The impact to Michigan, like other States, is not fully ascertainable at this point. The question circles around the issue of whether the US Attorneys for the Eastern and Western District are interested in reallocating limited resources to prosecute medical marijuana facilities. The U.S. Attorney’s Office has a finite budget and has to prioritize when and where to spend those resources. Recently, there has been a strong push to target heroin, fentanyl, and human trafficking, all of which are major issues, particularly in the Eastern District which covers Wayne, Oakland and Macomb counties, as well as others.
Those facts suggest that it is unlikely that the US Attorney will redirect those resources to begin aggressively prosecuting marijuana related facilities.

However, there is a reason that the Medical Marijuana Facilities Licensing Application has a full-page waiver, indicating that the applicant understands that the operation of their facility or use of their license to participate in any way in the marijuana industry, is not permitted by Federal Law and that the United States Government could prosecute such an entity for criminal violations.

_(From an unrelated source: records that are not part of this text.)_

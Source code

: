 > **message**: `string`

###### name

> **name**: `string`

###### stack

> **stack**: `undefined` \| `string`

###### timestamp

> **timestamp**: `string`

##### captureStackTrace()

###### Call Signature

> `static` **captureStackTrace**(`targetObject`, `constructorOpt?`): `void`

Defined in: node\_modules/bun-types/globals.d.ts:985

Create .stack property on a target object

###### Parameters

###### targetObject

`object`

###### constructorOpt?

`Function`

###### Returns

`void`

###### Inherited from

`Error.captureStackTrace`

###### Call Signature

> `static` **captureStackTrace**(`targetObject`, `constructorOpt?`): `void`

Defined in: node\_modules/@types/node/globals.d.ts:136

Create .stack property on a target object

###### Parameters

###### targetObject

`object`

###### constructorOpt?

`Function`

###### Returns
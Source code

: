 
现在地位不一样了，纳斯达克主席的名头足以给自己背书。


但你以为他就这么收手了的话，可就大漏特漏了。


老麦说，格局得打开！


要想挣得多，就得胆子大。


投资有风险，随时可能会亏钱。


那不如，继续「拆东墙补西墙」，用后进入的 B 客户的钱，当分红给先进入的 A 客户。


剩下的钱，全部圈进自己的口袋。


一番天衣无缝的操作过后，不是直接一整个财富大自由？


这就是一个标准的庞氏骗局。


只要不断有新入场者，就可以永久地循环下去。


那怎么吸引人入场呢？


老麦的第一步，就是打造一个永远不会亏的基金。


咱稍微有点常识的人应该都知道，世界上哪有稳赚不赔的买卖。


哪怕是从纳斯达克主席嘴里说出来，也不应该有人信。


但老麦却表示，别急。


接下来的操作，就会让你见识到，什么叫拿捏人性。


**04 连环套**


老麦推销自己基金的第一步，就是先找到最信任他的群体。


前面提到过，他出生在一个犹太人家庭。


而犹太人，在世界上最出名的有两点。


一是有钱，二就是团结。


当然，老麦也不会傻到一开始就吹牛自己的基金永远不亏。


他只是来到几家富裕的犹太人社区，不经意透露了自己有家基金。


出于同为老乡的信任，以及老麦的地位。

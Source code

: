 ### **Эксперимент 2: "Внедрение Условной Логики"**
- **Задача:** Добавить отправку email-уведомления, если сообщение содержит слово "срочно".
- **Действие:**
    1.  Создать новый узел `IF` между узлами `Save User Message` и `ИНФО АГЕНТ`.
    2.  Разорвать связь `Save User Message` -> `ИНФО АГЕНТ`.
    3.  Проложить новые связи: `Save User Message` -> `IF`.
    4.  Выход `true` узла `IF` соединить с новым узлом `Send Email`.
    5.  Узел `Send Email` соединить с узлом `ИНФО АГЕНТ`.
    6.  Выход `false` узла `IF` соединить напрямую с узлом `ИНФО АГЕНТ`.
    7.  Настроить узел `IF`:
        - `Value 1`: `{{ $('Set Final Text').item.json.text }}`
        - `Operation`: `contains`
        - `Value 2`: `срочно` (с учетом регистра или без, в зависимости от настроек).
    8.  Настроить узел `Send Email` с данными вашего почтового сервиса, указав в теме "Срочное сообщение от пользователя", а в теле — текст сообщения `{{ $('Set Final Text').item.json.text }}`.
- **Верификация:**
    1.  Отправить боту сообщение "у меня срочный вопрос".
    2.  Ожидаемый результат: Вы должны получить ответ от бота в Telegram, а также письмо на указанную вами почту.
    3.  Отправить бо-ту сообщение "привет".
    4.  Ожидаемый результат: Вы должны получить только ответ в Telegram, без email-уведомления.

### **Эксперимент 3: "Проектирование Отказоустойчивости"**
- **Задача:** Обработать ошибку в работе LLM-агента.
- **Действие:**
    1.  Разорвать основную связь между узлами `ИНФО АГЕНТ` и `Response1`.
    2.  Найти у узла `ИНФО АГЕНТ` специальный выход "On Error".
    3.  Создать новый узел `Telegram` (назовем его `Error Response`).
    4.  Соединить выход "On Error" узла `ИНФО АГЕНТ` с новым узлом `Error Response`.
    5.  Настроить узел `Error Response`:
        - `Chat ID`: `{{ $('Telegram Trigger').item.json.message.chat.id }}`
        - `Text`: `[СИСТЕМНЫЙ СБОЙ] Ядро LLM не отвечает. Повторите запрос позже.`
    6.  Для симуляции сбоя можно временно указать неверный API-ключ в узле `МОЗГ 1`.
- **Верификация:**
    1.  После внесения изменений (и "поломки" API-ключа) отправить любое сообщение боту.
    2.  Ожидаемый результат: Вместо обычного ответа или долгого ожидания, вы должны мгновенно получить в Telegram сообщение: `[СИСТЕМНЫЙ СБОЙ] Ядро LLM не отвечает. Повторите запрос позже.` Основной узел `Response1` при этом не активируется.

Prior to the policy position change issued by AG Sessions last Tuesday, the odds of such prosecutions were limited. Now, however, Michigan Medical Marijuana Facilities Licensing Act applicants need to be aware of the policy change, as they have a significant amount of capital at risk in not only obtaining the license, but in operating their business. Even if Medical Marijuana Facilities are operating in complete compliance with Michigan Law, the owners, workers and investors could all be subject to Federal prosecution.

Conflict of Laws and the 10th Amendment.
Many people might rightfully shake their head in confusion at these issues. One view is that, Michigan voters have passed a law permitting the use of marijuana under certain highly regulated conditions. Why should the Federal Government be able to come in and tell the State of Michigan they can’t permit the use of Medical Marijuana. The other view is that the Federal Government has said the use of marijuana is illegal and so, the States shouldn’t be able to undermine those laws. Such is the age-old debate over Federalism and States’ Rights. The answer is, the States have their own system of laws that they are permitted to implement, separate and apart from those passed and enforced by the Federal Government. The dualist system of laws is an outgrowth of the 10th Amendment’s provisions, permitting the States to have their own set of laws, a result of what is commonly called the “States’ Rights” movement. However, where Federal Law and State Law are in direct conflict, Federal Law may be enforced, even if some States have conflicting laws, because of this dual system. Therefore, anyone applying for a facilities license under the Medical Marijuana Facilities Licensing Act, needs to not only take the waiver seriously, but needs to contact an attorney who can discuss with you the potential criminal liability you may be subject to in Federal Court should you open and operate any of the facilities permitted under the MMFLA.